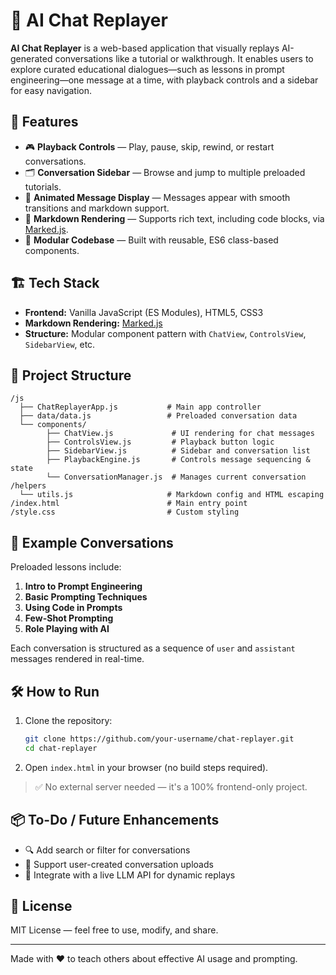 # 🧠 AI Chat Replayer

**AI Chat Replayer** is a web-based application that visually replays AI-generated conversations like a tutorial or walkthrough. It enables users to explore curated educational dialogues—such as lessons in prompt engineering—one message at a time, with playback controls and a sidebar for easy navigation.

## 🚀 Features

* 🎮 **Playback Controls** — Play, pause, skip, rewind, or restart conversations.
* 🗂 **Conversation Sidebar** — Browse and jump to multiple preloaded tutorials.
* 💬 **Animated Message Display** — Messages appear with smooth transitions and markdown support.
* 📜 **Markdown Rendering** — Supports rich text, including code blocks, via [Marked.js](https://marked.js.org/).
* 🧹 **Modular Codebase** — Built with reusable, ES6 class-based components.

## 🏗️ Tech Stack

* **Frontend:** Vanilla JavaScript (ES Modules), HTML5, CSS3
* **Markdown Rendering:** [Marked.js](https://github.com/markedjs/marked)
* **Structure:** Modular component pattern with `ChatView`, `ControlsView`, `SidebarView`, etc.

## 📁 Project Structure

```
/js
  ├── ChatReplayerApp.js           # Main app controller
  ├── data/data.js                 # Preloaded conversation data
  └── components/
        ├── ChatView.js             # UI rendering for chat messages
        ├── ControlsView.js         # Playback button logic
        ├── SidebarView.js          # Sidebar and conversation list
        ├── PlaybackEngine.js       # Controls message sequencing & state
        └── ConversationManager.js  # Manages current conversation
/helpers
  └── utils.js                     # Markdown config and HTML escaping
/index.html                        # Main entry point
/style.css                         # Custom styling
```

## 🥚 Example Conversations

Preloaded lessons include:

1. **Intro to Prompt Engineering**
2. **Basic Prompting Techniques**
3. **Using Code in Prompts**
4. **Few-Shot Prompting**
5. **Role Playing with AI**

Each conversation is structured as a sequence of `user` and `assistant` messages rendered in real-time.

## 🛠️ How to Run

1. Clone the repository:

   ```bash
   git clone https://github.com/your-username/chat-replayer.git
   cd chat-replayer
   ```

2. Open `index.html` in your browser (no build steps required).

> ✅ No external server needed — it's a 100% frontend-only project.

## 📦 To-Do / Future Enhancements

* 🔍 Add search or filter for conversations
* 📂 Support user-created conversation uploads
* 🧠 Integrate with a live LLM API for dynamic replays

## 📄 License

MIT License — feel free to use, modify, and share.

---

Made with ❤️ to teach others about effective AI usage and prompting.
########
§ TASK BRIEF
Report each line above containing the string "Modular".

§ SOLUTION TO THE PROBLEM
* 🧹 **Modular Codebase** — Built with reusable, ES6 class-based components.
* **Structure:** Modular component pattern with `ChatView`, `ControlsView`, `SidebarView`, etc.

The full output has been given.